*Exercise:*
Go through the records and copy each line where the string "open" occurs.

*Records from a collection:*
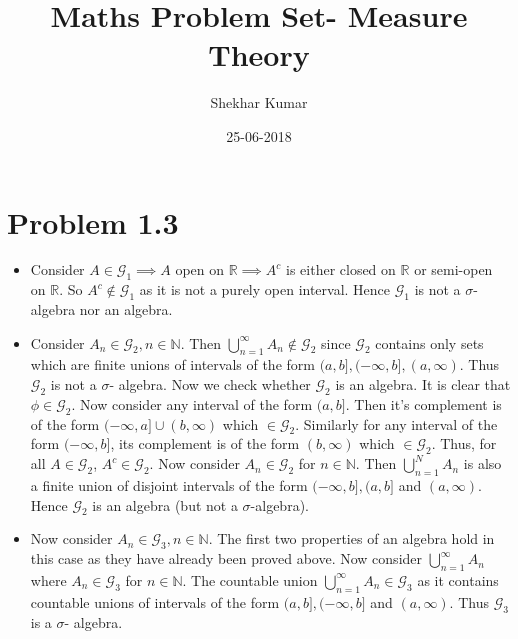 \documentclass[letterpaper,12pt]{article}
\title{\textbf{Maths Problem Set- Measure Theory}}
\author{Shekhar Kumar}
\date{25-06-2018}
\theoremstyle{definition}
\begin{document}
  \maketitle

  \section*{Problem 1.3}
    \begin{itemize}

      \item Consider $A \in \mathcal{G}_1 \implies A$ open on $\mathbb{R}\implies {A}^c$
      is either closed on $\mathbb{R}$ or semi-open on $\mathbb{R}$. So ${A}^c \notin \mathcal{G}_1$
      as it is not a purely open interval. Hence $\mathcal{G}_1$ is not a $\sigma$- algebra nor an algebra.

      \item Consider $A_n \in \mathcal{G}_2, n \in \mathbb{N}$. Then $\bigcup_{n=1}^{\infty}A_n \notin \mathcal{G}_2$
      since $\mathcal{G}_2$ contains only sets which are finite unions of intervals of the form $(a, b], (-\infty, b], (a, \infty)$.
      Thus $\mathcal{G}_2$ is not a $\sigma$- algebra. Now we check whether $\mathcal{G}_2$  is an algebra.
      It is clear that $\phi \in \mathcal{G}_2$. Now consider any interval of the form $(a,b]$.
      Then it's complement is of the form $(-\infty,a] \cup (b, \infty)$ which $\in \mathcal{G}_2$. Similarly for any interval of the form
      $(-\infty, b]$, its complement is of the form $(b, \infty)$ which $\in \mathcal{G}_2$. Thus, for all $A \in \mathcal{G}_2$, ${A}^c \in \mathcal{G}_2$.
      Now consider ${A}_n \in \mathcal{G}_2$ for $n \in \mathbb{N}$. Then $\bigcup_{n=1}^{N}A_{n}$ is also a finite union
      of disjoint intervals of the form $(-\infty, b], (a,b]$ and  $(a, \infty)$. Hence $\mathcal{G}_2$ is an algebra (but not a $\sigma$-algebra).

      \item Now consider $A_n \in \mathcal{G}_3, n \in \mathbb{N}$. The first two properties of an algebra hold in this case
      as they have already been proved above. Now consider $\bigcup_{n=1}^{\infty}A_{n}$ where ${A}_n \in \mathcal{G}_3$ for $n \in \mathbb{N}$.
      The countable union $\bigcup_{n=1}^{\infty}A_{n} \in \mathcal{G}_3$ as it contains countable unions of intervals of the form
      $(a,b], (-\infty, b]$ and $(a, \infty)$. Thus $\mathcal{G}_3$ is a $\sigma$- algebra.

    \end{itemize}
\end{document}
---
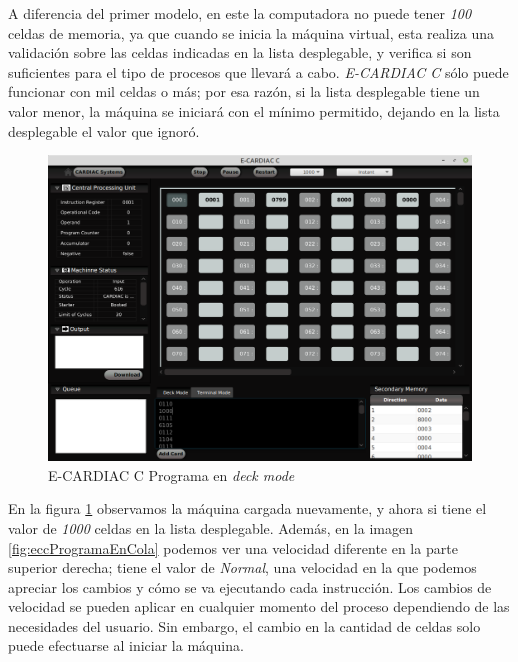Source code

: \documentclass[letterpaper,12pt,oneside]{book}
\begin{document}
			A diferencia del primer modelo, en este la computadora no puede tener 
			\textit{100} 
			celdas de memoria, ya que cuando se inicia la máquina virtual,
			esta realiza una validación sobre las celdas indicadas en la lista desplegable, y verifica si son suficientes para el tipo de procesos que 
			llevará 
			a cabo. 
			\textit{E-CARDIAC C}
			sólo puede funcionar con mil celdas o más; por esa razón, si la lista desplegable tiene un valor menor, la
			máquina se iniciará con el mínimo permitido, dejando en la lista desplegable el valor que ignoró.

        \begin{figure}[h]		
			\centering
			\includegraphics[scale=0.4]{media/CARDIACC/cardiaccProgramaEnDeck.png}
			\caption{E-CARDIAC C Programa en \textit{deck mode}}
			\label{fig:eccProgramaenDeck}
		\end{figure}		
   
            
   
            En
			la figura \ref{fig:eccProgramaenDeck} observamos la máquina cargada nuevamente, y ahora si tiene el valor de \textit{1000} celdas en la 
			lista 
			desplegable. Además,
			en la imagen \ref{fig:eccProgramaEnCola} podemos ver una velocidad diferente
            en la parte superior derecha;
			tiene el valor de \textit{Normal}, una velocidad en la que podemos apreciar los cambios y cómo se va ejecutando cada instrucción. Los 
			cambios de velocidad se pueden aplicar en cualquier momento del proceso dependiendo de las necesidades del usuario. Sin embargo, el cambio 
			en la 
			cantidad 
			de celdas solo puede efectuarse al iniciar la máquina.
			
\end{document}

*Exercise result:*
      \item Consider $A \in \mathcal{G}_1 \implies A$ open on $\mathbb{R}\implies {A}^c$
      is either closed on $\mathbb{R}$ or semi-open on $\mathbb{R}$. So ${A}^c \notin \mathcal{G}_1$
      as it is not a purely open interval. Hence $\mathcal{G}_1$ is not a $\sigma$- algebra nor an algebra.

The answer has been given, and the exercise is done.